Nano-pattern induced ferromagnetism in strongly correlated electrons

TL;DR

This theoretical study explores how nano-patterning in strongly correlated electron systems induces complex ferromagnetic phases, revealing high sensitivity to parameters and demonstrating the effectiveness of Hartree-Fock methods for large-scale simulations.

Contribution

It introduces a detailed analysis of ferromagnetism in nano-patterned lattices, showing the accuracy of Hartree-Fock methods and predicting rich phase diagrams in such systems.

Findings

Unconventional ferromagnetic phase diagrams with multiple transitions.

High accuracy of Hartree-Fock compared to Exact Diagonalization.

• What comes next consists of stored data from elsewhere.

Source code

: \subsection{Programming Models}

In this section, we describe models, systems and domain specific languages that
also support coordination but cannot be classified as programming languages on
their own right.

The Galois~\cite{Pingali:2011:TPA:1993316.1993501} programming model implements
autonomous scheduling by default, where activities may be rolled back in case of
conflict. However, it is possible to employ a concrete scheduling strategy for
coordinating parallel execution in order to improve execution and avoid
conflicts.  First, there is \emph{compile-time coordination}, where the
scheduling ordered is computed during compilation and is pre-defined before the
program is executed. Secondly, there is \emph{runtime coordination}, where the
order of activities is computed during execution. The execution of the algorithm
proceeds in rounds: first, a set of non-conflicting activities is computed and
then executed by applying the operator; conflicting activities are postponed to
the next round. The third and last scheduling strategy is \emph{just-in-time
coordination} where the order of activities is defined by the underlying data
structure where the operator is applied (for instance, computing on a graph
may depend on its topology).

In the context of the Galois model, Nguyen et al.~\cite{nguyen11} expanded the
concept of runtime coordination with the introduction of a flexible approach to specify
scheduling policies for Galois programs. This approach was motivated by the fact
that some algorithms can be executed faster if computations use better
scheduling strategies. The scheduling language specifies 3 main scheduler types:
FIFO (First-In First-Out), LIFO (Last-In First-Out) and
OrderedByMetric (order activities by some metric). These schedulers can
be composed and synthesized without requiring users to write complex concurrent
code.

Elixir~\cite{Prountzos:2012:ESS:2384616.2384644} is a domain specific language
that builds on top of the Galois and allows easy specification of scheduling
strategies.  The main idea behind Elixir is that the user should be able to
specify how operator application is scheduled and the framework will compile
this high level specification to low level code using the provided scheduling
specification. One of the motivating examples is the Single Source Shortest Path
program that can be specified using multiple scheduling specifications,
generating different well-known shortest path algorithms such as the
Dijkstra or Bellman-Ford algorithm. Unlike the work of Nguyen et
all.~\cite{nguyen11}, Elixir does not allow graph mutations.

Nano-patterned lattices as promising candidates for engineered ferromagnetism.

Abstract

Band ferromagnetism in strongly correlated electron systems is one of the most challenging issue in today's condensed-matter physics. In this theoretical work, we study the competition between kinetic term, Coulomb repulsion, and on-site correlated disorder for various lattice geometries. Unconventional and complex ferromagnetic phase diagrams are obtained: wide region of stability, cascade of transitions, re-entrance, high sensitivity to the carrier concentration and strongly inhomogeneous ground states for relatively weak on-site potential. The direct and systematic comparison with Exact Diagonalization shows that the Unrestricted Hartree-Fock method is unexpectedly accurate for such systems, which allows large size cluster calculations. A match of the order of 99.9% for weak and intermediate couplings is found, slightly reduced to about 95% in the large repulsion regime. Nano-patterned lattices appear to be particularly promising candidates that could, with the tremendous progress in growing and self-organized techniques, be synthesized in a near future.